Eppure, nell’apatia del «mondo dell’apparenza» totalitario, esistevano contemporaneamente economisti, sociologi, storici, ex-politici riformisti, così come sacerdoti, che cercavano da un lato di diffondere nell’editoria clandestina un pensiero non omologato, e dall’altro di superare la vita da borghesuccio socialista: erano i cittadini di quel brulicante mondo costituito da gruppetti di persone di varie tendenze ed estrazione sociale, che la visione distorta dell’Occidente classificava nella categoria più o meno politicizzata di «dissidenti» e «opposizione». «Qualunque sia la loro professione – scrive Havel nel suo saggio – sono uomini di cui in Occidente si parla più spesso a proposito del loro impegno civile o dell’aspetto critico-politico del loro lavoro che non a proposito del loro lavoro specifico». Ma «la dissidenza non è una professione, è invece inizialmente e soprattutto una posizione esistenziale». Questa fu la caratteristica degli amici del futuro presidente della Repubblica Ceca. Il tratto distintivo di quella “polis parallela” che sarebbe risultata decisiva nella cosiddetta “rivoluzione di velluto” di fine anni Ottanta. Non le idee e le rivendicazioni di intellettuali isolati, determinati a contestare il sistema con gesti eclatanti. Ma, appunto, una «posizione esistenziale» che investì dal basso la società cecoslovacca e determinò la nascita di un ambiente fatto di incontri informali e momenti conviviali, dove le iniziative nascevano dalle necessità quotidiane: corsi di filosofia, religione e storia per supplire all’indottrinamento ideologico; escursioni, pellegrinaggi, mostre… fino al sostegno materiale alle famiglie di coloro che erano finiti nelle grinfie del potere e che, non essendo noti, non potevano contare sull’appoggio dell’Occidente.

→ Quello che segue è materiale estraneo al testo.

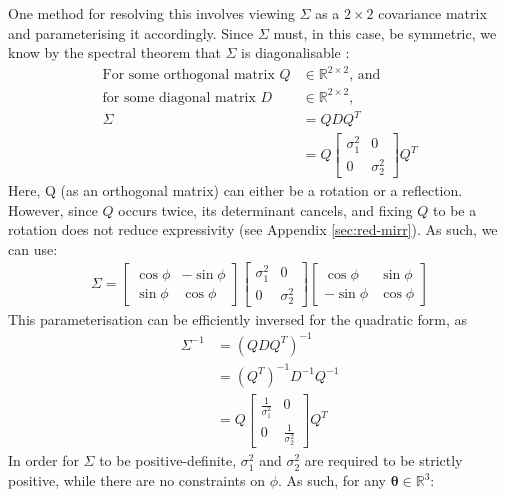 \documentclass[a4paper, 12pt]{report}
\begin{document}
One method for resolving this involves viewing $\Sigma$ as a $2\times2$ covariance matrix and parameterising it accordingly. Since $\Sigma$ must, in this case, be symmetric, we know by the spectral theorem that $\Sigma$ is diagonalisable \cite{poole2015linear}:
\begin{align}
\textrm{For some orthogonal matrix }Q &\in \mathbb{R}^{2\times 2} \textrm{, and} \nonumber \\
\textrm{for some diagonal matrix }D &\in \mathbb{R}^{2\times 2} \textrm{,}\nonumber \\
\Sigma &= QDQ^T\\
&= Q \begin{bmatrix}
	 \sigma_1^2 & 0\\ 0 &  \sigma_2^2
\end{bmatrix} Q^T
\end{align}
Here, Q (as an orthogonal matrix) can either be a rotation or a reflection. However, since $Q$ occurs twice, its determinant cancels, and fixing $Q$ to be a rotation does not reduce expressivity (see Appendix \ref{sec:red-mirr}). As such, we can use:
\begin{align}
\Sigma = \begin{bmatrix}
	\cos \phi & -\sin \phi \\ \sin\phi & \cos\phi
\end{bmatrix}\begin{bmatrix}
	 \sigma_1^2 & 0\\ 0 &  \sigma_2^2
\end{bmatrix} \begin{bmatrix}
	\cos \phi & \sin \phi \\ -\sin\phi & \cos\phi
\end{bmatrix}
\end{align}
This parameterisation can be efficiently inversed for the quadratic form, as \begin{align}
	\Sigma^{-1} &= (QDQ^T)^{-1}\\
	&= (Q^T)^{-1} D^{-1} Q^{-1}\\
	&= Q\begin{bmatrix}
	 \frac{1}{\sigma_1^2} & 0\\ 0 &  \frac{1}{\sigma_2^2}
\end{bmatrix}Q^T
\end{align}
In order for $\Sigma$ to be positive-definite, $\sigma_1^2$ and $\sigma_2^2$ are required to be strictly positive, while there are no constraints on $\phi$. As such, for any $\boldsymbol{\theta}\in\mathbb{R}^3$:
\end{document}
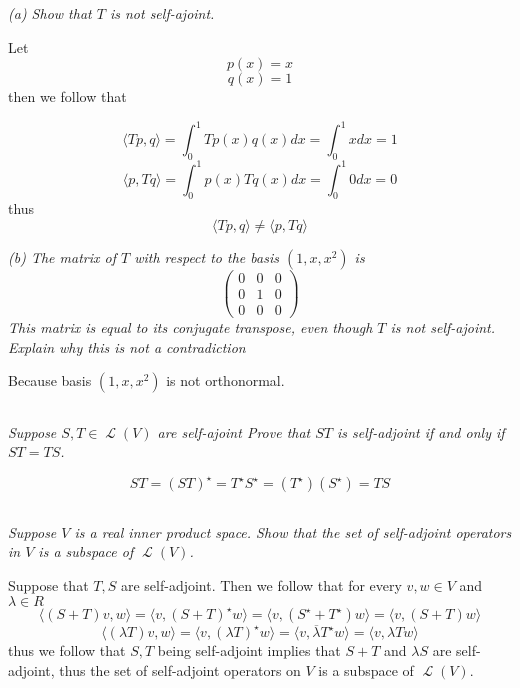 \documentclass[11pt,oneside,titlepage]{book}
\DeclareMathOperator \map {\mathcal {L}}
\newcommand{\eangle}[1]{\langle #1 \rangle}
\begin{document}
\textit{(a) Show that $T$ is not self-ajoint.}

Let
$$p(x) = x$$
$$q(x) = 1$$
then we follow that

$$\eangle{Tp, q} = \int_0^1{Tp(x) q(x) dx} = \int_0^1{x dx} = 1$$
$$\eangle{p, Tq} = \int_0^1{p(x) Tq(x) dx} = \int_0^1{0 dx} = 0$$
thus
$$\eangle{Tp, q} \neq \eangle{p, Tq}$$

\textit{(b) The matrix of $T$ with respect to the basis $(1, x, x^2)$ is 
$$
\begin{pmatrix}
  0 & 0 & 0 \\
  0 & 1 & 0 \\
  0 & 0 & 0
\end{pmatrix}
$$
This matrix is equal to its conjugate transpose, even though $T$ is not self-ajoint. Explain
why this is not a contradiction}

Because basis $(1, x, x^2)$ is not orthonormal.

\subsection{}

\textit{Suppose $S, T \in \map(V)$ are self-ajoint Prove that $ST$ is self-adjoint if
  and only if $ST = TS$.}

$$ST = (ST)^\star = T^\star S^\star = (T^\star) (S^\star) = TS$$

\subsection{}

\textit{Suppose $V$ is a real inner product space. Show that the set of self-adjoint operators
  in $V$ is a subspace of $\map(V)$.}

Suppose that $T, S$ are self-adjoint. Then we follow that for every $v, w \in V$ and
$\lambda \in R$
$$\eangle{(S + T)v, w} = \eangle{v, (S + T)^\star w} =  \eangle{v, (S^\star + T^\star) w} =
\eangle{v, (S + T) w}$$
$$\eangle{(\lambda T)v, w} = \eangle{v, (\lambda T)^\star w} =  \eangle{v, \overline{\lambda} T^\star w} =   \eangle{v, \lambda T w}$$
thus we follow that $S, T$ being self-adjoint implies that $S + T$ and $\lambda S$ are
self-adjoint, thus the set of self-adjoint operators on $V$ is a subspace of $\map(V)$.

\subsection{}
\end{document}
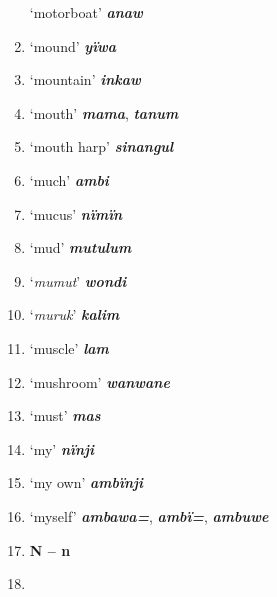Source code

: \begin{enumerate}[noitemsep, label={}, align=left, widest=190, labelsep=1ex,leftmargin=*,itemindent=-10pt]
‘motorboat’ \textbf{\textit{anaw}} \item
‘mound’ \textbf{\textit{yïwa}} \item
‘mountain’ \textbf{\textit{inkaw}} \item
‘mouth’ \textbf{\textit{mama}}, \textbf{\textit{tanum}} \item
‘mouth harp’ \textbf{\textit{sinangul}} \item
‘much’ \textbf{\textit{ambi}} \item
‘mucus’ \textbf{\textit{nïmïn}} \item
‘mud’ \textbf{\textit{mutulum}} \item
‘\textit{mumut}’ \textbf{\textit{wondi}} \item
‘\textit{muruk}’ \textbf{\textit{kalim}} \item
‘muscle’ \textbf{\textit{lam}} \item
‘mushroom’ \textbf{\textit{wanwane}} \item
‘must’ \textbf{\textit{mas}} \item
‘my’ \textbf{\textit{nïnji}} \item
‘my own’ \textbf{\textit{ambïnji}} \item
‘myself’ \textbf{\textit{ambawa=}}, \textbf{\textit{ambï=}}, \textbf{\textit{ambuwe}}\\ \item

\noindent \textbf{N – n}\\ \item


\end{enumerate}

Era un ambiente multiforme dove non vigeva il pensiero unico, si discuteva anche animatamente in «dibattiti che – ha raccontato Havel – non suscitavano tra i partecipanti alcuna antipatia, inimicizia o bisogno di aprire reciproche ostilità. Ricordo bene gli infiniti contrasti di due fra i più attivi e stretti collaboratori di Charta 77, ossia Uhl, politico di sinistra, e il cattolico Benda: erano il siparietto atteso ed emozionante delle nostre serate!». Rivedere la signora Bendová fa ripensare proprio alla storia della loro famiglia, paradigmatica dell’ambiente del dissenso. È facile giudicare col senno di poi, come in un film a lieto fine. Queste famiglie, spesso numerose (i Benda avevano 5 figli, i Nemec 6), non erano forse giustificate a prendere le distanze dal dissenso per il bene dei loro figli e fare in modo che finissero gli studi e trovassero lavoro senza ostacoli? Invece queste persone sono andate fino in fondo a quell’esperienza cercando di trasmettere ai figli l’amore alla verità e i motivi per non vivere nella menzogna.

Non vivere nell’odio
Havel non è un coniglio uscito dal cappello ma è stato generato e sostenuto da un ambiente come questo, che gli ha permesso la ricchezza delle intuizioni e dei giudizi raccolti nel Potere dei senza potere. «Se i dissidenti hanno un briciolo di autorità – scrive il drammaturgo – non è certo perché il governo abbia in grande considerazione questo gruppuscolo esclusivo e le sue esclusive riflessioni, ma proprio perché avverte quel potenziale potere politico che è la vita nella verità, perché avverte da che mondo nasce ciò che questo gruppo fa e a che mondo si rivolge: al mondo della quotidiana tensione fra intenzioni della vita e intenzioni del sistema». Fra i testi ora ripubblicati nella nuova edizione de Il potere dei senza potere, è interessante quello di padre Zverina, intitolato “Non vivere nell’odio”, che arricchisce il saggio di Havel attingendo dalla tradizione cristiana e sottolineando che se «scetticismo e disfattismo sono alleati della violenza e dell’odio», la «forza dei senza potere» è piuttosto quella dei «miti che realizzano la rivoluzione più profonda, generale e duratura. Non conquistano la terra, non la sottomettono ma la trasformano in eredità umana di cui rispondono a Dio e agli uomini».